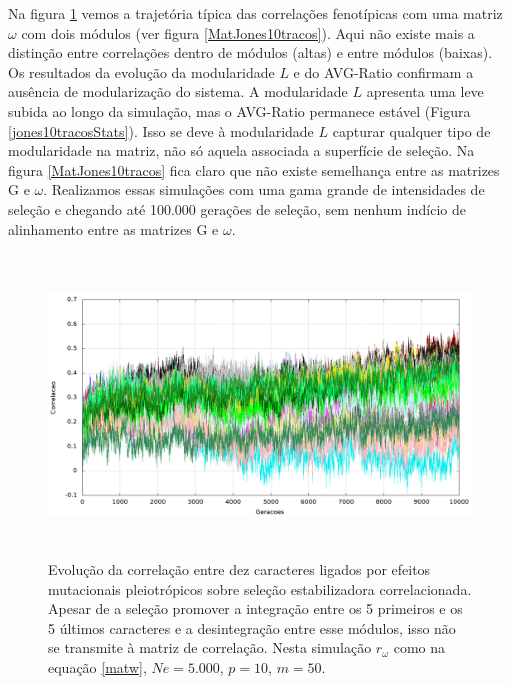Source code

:Na figura \ref{jones10tracos} vemos a trajetória típica das correlações
fenotípicas com uma matriz $\omega$ com dois módulos (ver figura
\ref{MatJones10tracos}).  
Aqui não existe mais a distinção entre
correlações dentro de módulos (altas) e entre módulos (baixas). 
Os resultados da evolução da modularidade $L$ e do AVG-Ratio confirmam a
ausência de modularização do sistema. 
A modularidade $L$ apresenta uma leve subida ao longo da simulação, mas
o AVG-Ratio permanece estável (Figura \ref{jones10tracosStats}). 
Isso se deve à modularidade $L$ capturar qualquer tipo de modularidade
na matriz, não só aquela associada a superfície de seleção. 
Na figura \ref{MatJones10tracos} fica claro que não existe semelhança
entre as matrizes G e $\omega$. 
Realizamos essas simulações com uma gama grande de intensidades de
seleção e chegando até 100.000 gerações de seleção, sem nenhum indício de
alinhamento entre as matrizes G e $\omega$.  


\begin{figure}[htbp]
  \centering
  \includegraphics[width=150mm, height=80mm]{figuras/jones10tracos.png}
  \caption{Evolução da correlação entre dez caracteres ligados por efeitos
  mutacionais pleiotrópicos sobre seleção estabilizadora
  correlacionada. Apesar de a seleção promover a integração entre os
  5 primeiros e os 5 últimos caracteres e a desintegração entre esse
  módulos, isso não se transmite à matriz de correlação. Nesta simulação
  $r_\omega$ como na equação \ref{matw}, $Ne=5.000$, $p=10$, $m=50$.}
  \label{jones10tracos}
\end{figure}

- TASK STATEMENT:
Repeat the lines exactly as they stand, from the opening line of the data through the line with "correlações dentro de". Pictures stay out of the copy.

- THE ANSWER:
Source code

:Na figura \ref{jones10tracos} vemos a trajetória típica das correlações
fenotípicas com uma matriz $\omega$ com dois módulos (ver figura
\ref{MatJones10tracos}).  
Aqui não existe mais a distinção entre
correlações dentro de módulos (altas) e entre módulos (baixas). 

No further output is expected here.